This is the second part of a two-part series.  Read Limited Liability Company, Part 1 here.


Unless otherwise stated in the Articles of Organization, management of the LLC is vested in its managers as designated by the members; and the managers may, but need not, be members.  The managers of the LLC make decisions by voting at meetings, that must be held at least once a year, after notice or waiver of notice; and, unless otherwise stated in the Articles of Organization, a quorum is established when a majority of the managers are present.

Importantly, and similar to a corporation, the members and managers of a LLC are not liable for any debts, obligations or liabilities of the LLC or of each other, whether arising in tort, contract or otherwise, solely by reason of being a member or manager or participating in the conduct of the business of the LLC.  However, any judgment creditor of a member may seek payment of the debt from the member’s interest in the LLC.

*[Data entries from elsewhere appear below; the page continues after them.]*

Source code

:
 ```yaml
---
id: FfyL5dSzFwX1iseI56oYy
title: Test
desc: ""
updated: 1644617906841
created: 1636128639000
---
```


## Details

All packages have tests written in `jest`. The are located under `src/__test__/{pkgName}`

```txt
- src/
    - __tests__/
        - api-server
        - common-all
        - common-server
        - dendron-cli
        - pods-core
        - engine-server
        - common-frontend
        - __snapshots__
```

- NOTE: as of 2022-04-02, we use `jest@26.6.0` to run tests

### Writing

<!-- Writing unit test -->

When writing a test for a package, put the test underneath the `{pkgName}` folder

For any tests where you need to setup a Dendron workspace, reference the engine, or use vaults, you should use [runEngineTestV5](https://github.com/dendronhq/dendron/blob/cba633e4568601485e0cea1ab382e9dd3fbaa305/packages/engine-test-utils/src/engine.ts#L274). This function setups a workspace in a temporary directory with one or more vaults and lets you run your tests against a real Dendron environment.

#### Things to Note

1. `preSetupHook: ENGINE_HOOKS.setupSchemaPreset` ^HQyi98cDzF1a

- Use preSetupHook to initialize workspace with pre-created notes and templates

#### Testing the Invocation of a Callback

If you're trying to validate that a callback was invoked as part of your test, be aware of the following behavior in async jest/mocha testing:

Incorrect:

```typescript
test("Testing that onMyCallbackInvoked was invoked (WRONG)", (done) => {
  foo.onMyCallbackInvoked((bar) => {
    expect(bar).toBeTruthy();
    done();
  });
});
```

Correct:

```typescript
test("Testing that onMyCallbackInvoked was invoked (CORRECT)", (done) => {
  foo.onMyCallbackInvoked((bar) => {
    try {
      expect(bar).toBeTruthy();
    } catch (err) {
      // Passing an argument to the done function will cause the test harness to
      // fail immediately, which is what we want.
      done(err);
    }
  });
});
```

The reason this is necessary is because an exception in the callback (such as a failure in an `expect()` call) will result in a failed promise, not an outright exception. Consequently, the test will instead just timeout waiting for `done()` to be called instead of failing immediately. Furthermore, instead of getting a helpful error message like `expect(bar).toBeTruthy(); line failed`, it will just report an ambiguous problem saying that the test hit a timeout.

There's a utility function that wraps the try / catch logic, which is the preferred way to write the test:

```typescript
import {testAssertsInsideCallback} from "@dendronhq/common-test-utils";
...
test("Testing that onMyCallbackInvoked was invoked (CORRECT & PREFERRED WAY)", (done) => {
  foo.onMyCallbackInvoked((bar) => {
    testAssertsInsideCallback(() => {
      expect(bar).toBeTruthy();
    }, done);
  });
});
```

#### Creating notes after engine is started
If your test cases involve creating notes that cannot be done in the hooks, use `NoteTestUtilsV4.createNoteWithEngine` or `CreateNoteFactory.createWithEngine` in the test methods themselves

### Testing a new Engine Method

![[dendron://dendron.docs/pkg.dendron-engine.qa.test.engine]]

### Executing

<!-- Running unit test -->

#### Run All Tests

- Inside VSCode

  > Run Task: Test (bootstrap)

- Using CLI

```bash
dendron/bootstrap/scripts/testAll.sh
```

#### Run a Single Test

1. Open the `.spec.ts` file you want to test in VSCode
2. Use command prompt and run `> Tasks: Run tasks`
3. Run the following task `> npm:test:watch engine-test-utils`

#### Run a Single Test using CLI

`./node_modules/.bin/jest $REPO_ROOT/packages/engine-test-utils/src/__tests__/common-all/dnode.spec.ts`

A LLC is dissolved either as called for in the Articles of Organization or upon the consent of a majority of the members.  In the event of a dissolution, the assets of the LLC are first distributed to the creditors of the LLC and then to the members in proportion to their capital contribution to the LLC.

A LLC is of particular benefit to a single member in that, for Federal Income Tax purposes, a single member LLC is treated as if it did not exist.  This means that a Federal ID Number is not required, a Federal Income Tax return for the LLC is not required, and the income from the LLC is passed directly to the member’s individual tax return.

The summaries contained in Part I and Part II are based on the laws of New York State and anyone seeking to start a Limited Liability Company is recommended to first obtain the advice of a knowledgeable attorney and accountant.